This solves a real problem: without a reference image, camera-angle variance has to be described entirely through the prompt, which is imprecise. A synthetic render gives the model something concrete to match, so the angle stays under control. This synthetic data is used for pre-training, with a much smaller sample of real data reserved for fine-tuning.
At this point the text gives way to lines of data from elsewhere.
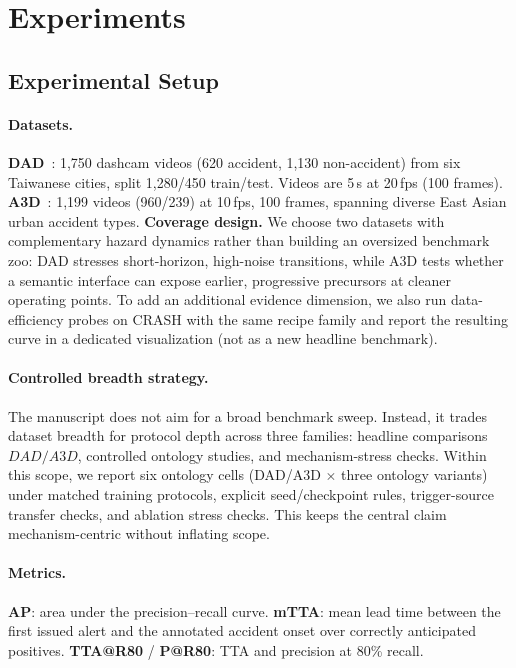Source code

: \section{Experiments}
\label{sec:experiments}

\subsection{Experimental Setup}

\paragraph{Datasets.}
\textbf{DAD}~\citep{ref4}: 1,750 dashcam videos (620 accident,
1,130 non-accident) from six Taiwanese cities, split 1,280/450
train/test. Videos are 5\,s at 20\,fps (100 frames).
\textbf{A3D}~\citep{liao2024crash}: 1,199 videos (960/239) at 10\,fps,
100 frames, spanning diverse East Asian urban accident types.
\textbf{Coverage design.}
We choose two datasets with complementary hazard dynamics rather than building
an oversized benchmark zoo: DAD stresses short-horizon, high-noise transitions,
while A3D tests whether a semantic interface can expose earlier, progressive
precursors at cleaner operating points.
To add an additional evidence dimension, we also run data-efficiency probes on
CRASH with the same recipe family and report the resulting curve in a dedicated
visualization (not as a new headline benchmark).

\paragraph{Controlled breadth strategy.}
The manuscript does not aim for a broad benchmark sweep. Instead, it trades
dataset breadth for protocol depth across three families: headline comparisons
\(DAD/A3D\), controlled ontology studies, and mechanism-stress checks.
Within this scope, we report six ontology cells (DAD/A3D $\times$ three ontology
variants) under matched training protocols, explicit seed/checkpoint rules, trigger-source
transfer checks, and ablation stress checks. This keeps the central claim
mechanism-centric without inflating scope.

\paragraph{Metrics.}
\textbf{AP}: area under the precision--recall curve.
\textbf{mTTA}: mean lead time between the first issued alert and the annotated
accident onset over correctly anticipated positives.
\textbf{TTA@R80} / \textbf{P@R80}: TTA and precision at 80\% recall.

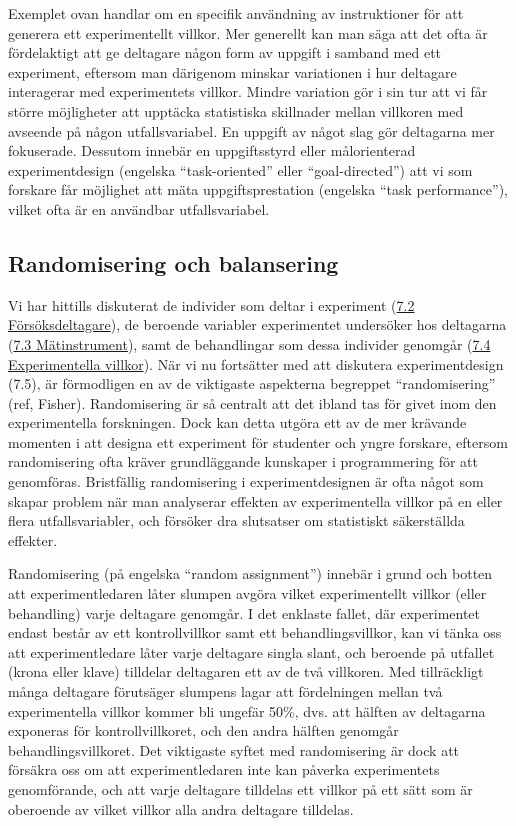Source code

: \documentclass[
]{book}
\begin{document}
Exemplet ovan handlar om en specifik användning av instruktioner för att generera ett experimentellt villkor. Mer generellt kan man säga att det ofta är fördelaktigt att ge deltagare någon form av uppgift i samband med ett experiment, eftersom man därigenom minskar variationen i hur deltagare interagerar med experimentets villkor. Mindre variation gör i sin tur att vi får större möjligheter att upptäcka statistiska skillnader mellan villkoren med avseende på någon utfallsvariabel. En uppgift av något slag gör deltagarna mer fokuserade. Dessutom innebär en uppgiftsstyrd eller målorienterad experimentdesign (engelska ``task-oriented'' eller ``goal-directed'') att vi som forskare får möjlighet att mäta uppgiftsprestation (engelska ``task performance''), vilket ofta är en användbar utfallsvariabel.

\hypertarget{sub07.5.2}{%
\subsection{Randomisering och balansering}\label{sub07.5.2}}

Vi har hittills diskuterat de individer som deltar i experiment (\protect\hyperlink{sec07.2}{7.2 Försöksdeltagare}), de beroende variabler experimentet undersöker hos deltagarna (\protect\hyperlink{sec07.3}{7.3 Mätinstrument}), samt de behandlingar som dessa individer genomgår (\protect\hyperlink{sec07.4}{7.4 Experimentella villkor}). När vi nu fortsätter med att diskutera experimentdesign (7.5), är förmodligen en av de viktigaste aspekterna begreppet ``randomisering'' (ref, Fisher). Randomisering är så centralt att det ibland tas för givet inom den experimentella forskningen. Dock kan detta utgöra ett av de mer krävande momenten i att designa ett experiment för studenter och yngre forskare, eftersom randomisering ofta kräver grundläggande kunskaper i programmering för att genomföras. Bristfällig randomisering i experimentdesignen är ofta något som skapar problem när man analyserar effekten av experimentella villkor på en eller flera utfallsvariabler, och försöker dra slutsatser om statistiskt säkerställda effekter.

Randomisering (på engelska ``random assignment'') innebär i grund och botten att experimentledaren låter slumpen avgöra vilket experimentellt villkor (eller behandling) varje deltagare genomgår. I det enklaste fallet, där experimentet endast består av ett kontrollvillkor samt ett behandlingsvillkor, kan vi tänka oss att experimentledare låter varje deltagare singla slant, och beroende på utfallet (krona eller klave) tilldelar deltagaren ett av de två villkoren. Med tillräckligt många deltagare förutsäger slumpens lagar att fördelningen mellan två experimentella villkor kommer bli ungefär 50\%, dvs. att hälften av deltagarna exponeras för kontrollvillkoret, och den andra hälften genomgår behandlingsvillkoret. Det viktigaste syftet med randomisering är dock att försäkra oss om att experimentledaren inte kan påverka experimentets genomförande, och att varje deltagare tilldelas ett villkor på ett sätt som är oberoende av vilket villkor alla andra deltagare tilldelas.
\end{document}
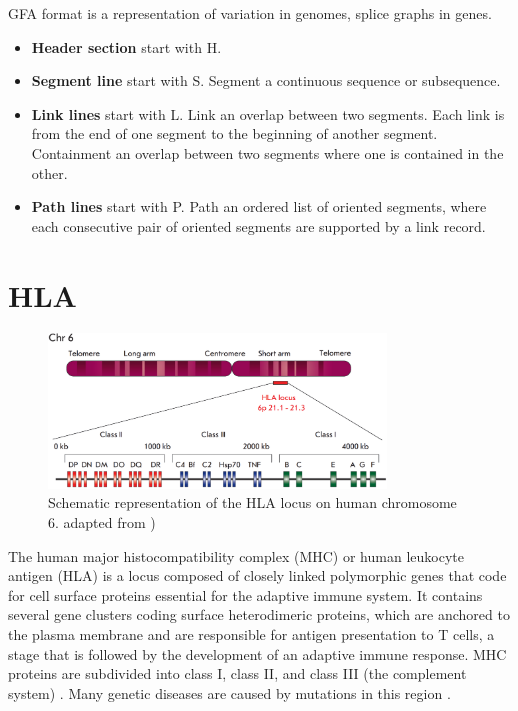

GFA format is a representation of variation in genomes, splice graphs in genes.





\begin{itemize}

\item\textbf{Header section} start with H.
\item\textbf{Segment line} start with S.
Segment a continuous sequence or subsequence.
\item\textbf{Link lines} start with L.
Link an overlap between two segments. Each link is from the end of one segment to the beginning of another segment. Containment an overlap between two segments where one is contained in the other.
\item\textbf{Path lines} start with P. 
Path an ordered list of oriented segments, where each consecutive pair of oriented segments are supported by a link record.



\end{itemize}

\section{HLA}

\begin{figure}[H]
\centering
\includegraphics[width=0.80\textwidth]{fig/HLA_loci.png}
\decoRule
\caption{Schematic representation of the HLA locus on human chromosome 6. adapted from \cite{zakharova2019contribution})}
\label{fig:HLA.png}
\end{figure}




The human major histocompatibility complex (MHC) or human leukocyte antigen (HLA) is a locus composed of closely linked polymorphic genes that code for cell surface proteins essential for the adaptive immune system. It contains several gene clusters coding surface heterodimeric proteins, which are anchored to the plasma membrane and are responsible for antigen presentation to T cells, a stage that is followed by the development of an adaptive immune response. MHC proteins are subdivided into class I, class II, and class III (the complement system) \cite{campbell1993map}. Many genetic diseases are caused by mutations in this region \cite{tiwari2012hla}.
Setting the Blender scene: core concepts

Asset sourcing

The T-shirt mesh is a downloaded 3D asset (glTF format, from Sketchfab) and the table is a separate downloaded asset (FBX format), rather than being modeled from scratch. glTF was preferred for the T-shirt since it’s a lightweight, web-compatible format that keeps texture references bundled.
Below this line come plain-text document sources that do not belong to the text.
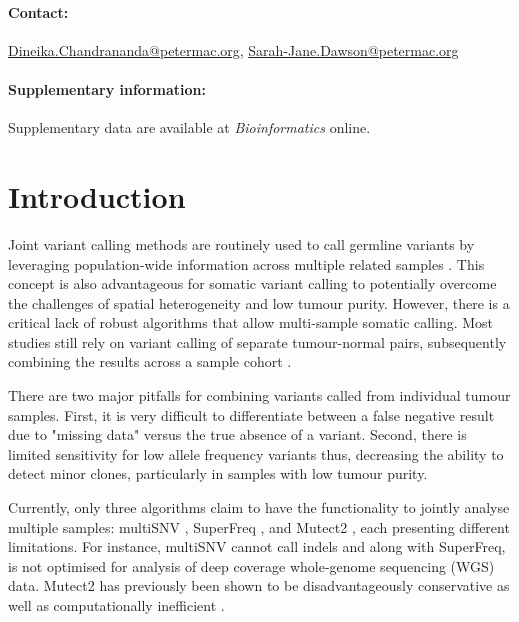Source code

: \paragraph*{\textbf{Contact:}} \href{Dineika.Chandrananda@petermac.org}{Dineika.Chandrananda@petermac.org}, \href{Sarah-Jane.Dawson@petermac.org}{Sarah-Jane.Dawson@petermac.org}
\vspace{-2em}
\paragraph*{\textbf{Supplementary information:}} Supplementary data are available at \textit{Bioinformatics}
online.



\section{Introduction}
Joint variant calling methods are routinely used to call germline variants by leveraging population-wide information across multiple related samples \parencite{DePristo2011,Toptas2018}. This concept is also advantageous for somatic variant calling to potentially overcome the challenges of spatial heterogeneity and low tumour purity. However, there is a critical lack of robust algorithms that allow multi-sample somatic calling. Most studies still rely on variant calling of separate tumour-normal pairs, subsequently combining the results across a sample cohort \parencite{Hu2019, Leong2018, Wang2018}.

There are two major pitfalls for combining variants called from individual tumour samples. First, it is very difficult to differentiate between a false negative result due to "missing data" versus the true absence of a variant. Second, there is limited sensitivity for low allele frequency variants thus, decreasing the ability to detect minor clones, particularly in samples with low tumour purity.

Currently, only three algorithms claim to have the functionality to jointly analyse multiple samples: multiSNV \parencite{Josephidou2015}, SuperFreq \parencite{Flensburg2020}, and Mutect2 \parencite{Benjamin2019}, each presenting different limitations. For instance, multiSNV cannot call indels and along with SuperFreq, is not optimised for analysis of deep coverage whole-genome sequencing (WGS) data. Mutect2 has previously been shown to be disadvantageously conservative as well as computationally inefficient \parencite{Chen2020a}.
The table asset imported into the scene.

Table asset

The T-shirt asset imported into the scene.

T-shirt asset

Scene composition

The table is placed first, with the T-shirt on top. A small amount of overlap between the two is fine since the training data only needs “textile placed on a table,” not pixel-perfect contact. The scene itself stays static; all the variation needed for training comes from randomizing the T-shirt’s orientation and the camera’s viewpoint, not from animating scene properties.

The full Blender setup, showing the table and T-shirt meshes, the cloth physics settings, and the camera in the outliner.

Blender scene setup overview

Camera perspective rationale

The camera setup mirrors real-world deployment, where the recognition system captures the textile from a top-down angle, either a fixed overhead camera or one mounted on a robotic arm. To match those conditions, the synthetic camera angles are also sampled around a top-down viewpoint.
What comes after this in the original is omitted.